┌──
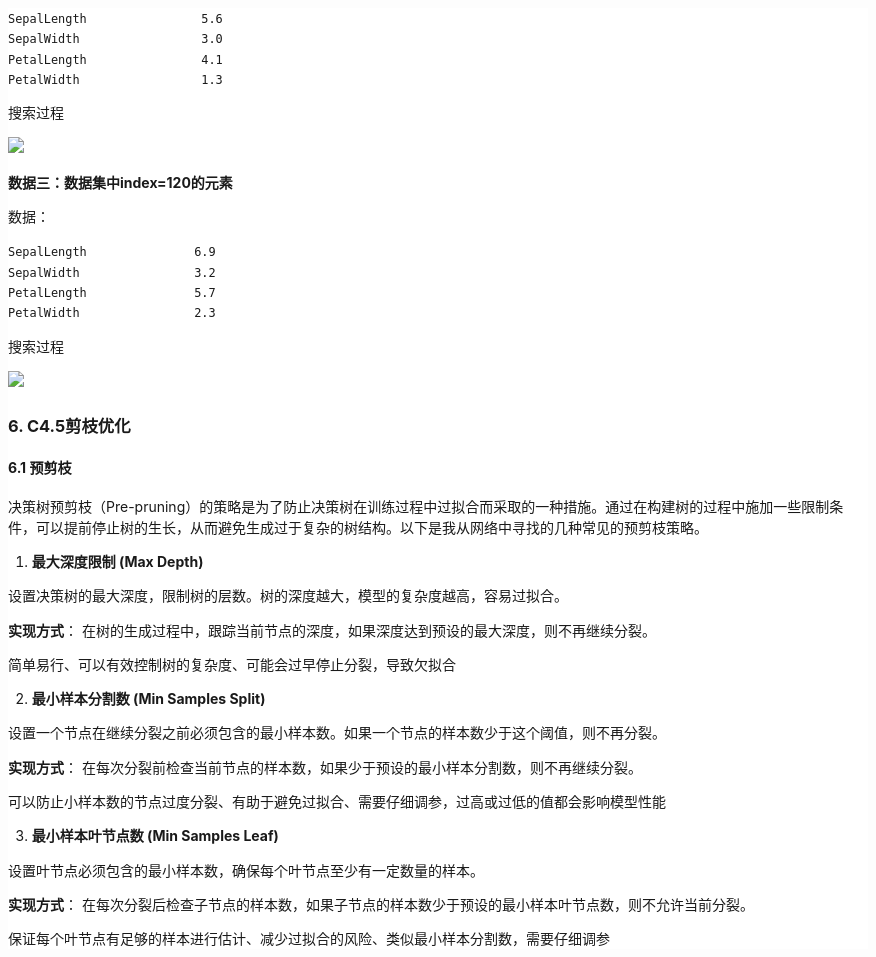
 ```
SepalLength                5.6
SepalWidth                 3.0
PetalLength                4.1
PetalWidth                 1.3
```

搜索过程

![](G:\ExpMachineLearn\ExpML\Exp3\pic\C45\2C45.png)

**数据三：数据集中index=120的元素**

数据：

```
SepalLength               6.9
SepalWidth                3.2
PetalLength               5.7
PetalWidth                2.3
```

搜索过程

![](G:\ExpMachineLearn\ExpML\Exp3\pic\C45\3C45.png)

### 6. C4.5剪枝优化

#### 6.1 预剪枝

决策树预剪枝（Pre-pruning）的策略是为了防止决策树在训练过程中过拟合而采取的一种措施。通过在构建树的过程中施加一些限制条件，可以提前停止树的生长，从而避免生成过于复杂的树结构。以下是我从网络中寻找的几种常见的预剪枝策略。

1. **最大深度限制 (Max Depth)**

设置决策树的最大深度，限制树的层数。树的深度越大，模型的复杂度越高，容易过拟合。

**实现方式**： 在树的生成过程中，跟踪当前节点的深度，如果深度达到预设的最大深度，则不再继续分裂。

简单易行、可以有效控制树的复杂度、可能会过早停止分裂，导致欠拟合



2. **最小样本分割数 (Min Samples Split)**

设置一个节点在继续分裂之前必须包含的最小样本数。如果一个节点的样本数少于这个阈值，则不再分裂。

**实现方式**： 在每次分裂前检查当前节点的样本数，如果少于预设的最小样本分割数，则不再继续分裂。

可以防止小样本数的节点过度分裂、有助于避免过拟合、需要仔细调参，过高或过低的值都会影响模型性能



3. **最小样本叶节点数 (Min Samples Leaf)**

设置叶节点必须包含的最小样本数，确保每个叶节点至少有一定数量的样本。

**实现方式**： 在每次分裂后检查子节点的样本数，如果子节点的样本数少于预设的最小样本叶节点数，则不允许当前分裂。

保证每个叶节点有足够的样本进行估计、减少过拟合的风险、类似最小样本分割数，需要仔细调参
└──
**TASK OBJECTIVE**
Give the listing again word for word. Skip any pictures.

**RESULT**
 ```
SepalLength                5.6
SepalWidth                 3.0
PetalLength                4.1
PetalWidth                 1.3
```

搜索过程

![](G:\ExpMachineLearn\ExpML\Exp3\pic\C45\2C45.png)

**数据三：数据集中index=120的元素**

数据：

```
SepalLength               6.9
SepalWidth                3.2
PetalLength               5.7
PetalWidth                2.3
```

搜索过程

![](G:\ExpMachineLearn\ExpML\Exp3\pic\C45\3C45.png)

### 6. C4.5剪枝优化

#### 6.1 预剪枝

决策树预剪枝（Pre-pruning）的策略是为了防止决策树在训练过程中过拟合而采取的一种措施。通过在构建树的过程中施加一些限制条件，可以提前停止树的生长，从而避免生成过于复杂的树结构。以下是我从网络中寻找的几种常见的预剪枝策略。

1. **最大深度限制 (Max Depth)**

设置决策树的最大深度，限制树的层数。树的深度越大，模型的复杂度越高，容易过拟合。

**实现方式**： 在树的生成过程中，跟踪当前节点的深度，如果深度达到预设的最大深度，则不再继续分裂。

简单易行、可以有效控制树的复杂度、可能会过早停止分裂，导致欠拟合



2. **最小样本分割数 (Min Samples Split)**

设置一个节点在继续分裂之前必须包含的最小样本数。如果一个节点的样本数少于这个阈值，则不再分裂。

**实现方式**： 在每次分裂前检查当前节点的样本数，如果少于预设的最小样本分割数，则不再继续分裂。

可以防止小样本数的节点过度分裂、有助于避免过拟合、需要仔细调参，过高或过低的值都会影响模型性能



3. **最小样本叶节点数 (Min Samples Leaf)**

设置叶节点必须包含的最小样本数，确保每个叶节点至少有一定数量的样本。

**实现方式**： 在每次分裂后检查子节点的样本数，如果子节点的样本数少于预设的最小样本叶节点数，则不允许当前分裂。

保证每个叶节点有足够的样本进行估计、减少过拟合的风险、类似最小样本分割数，需要仔细调参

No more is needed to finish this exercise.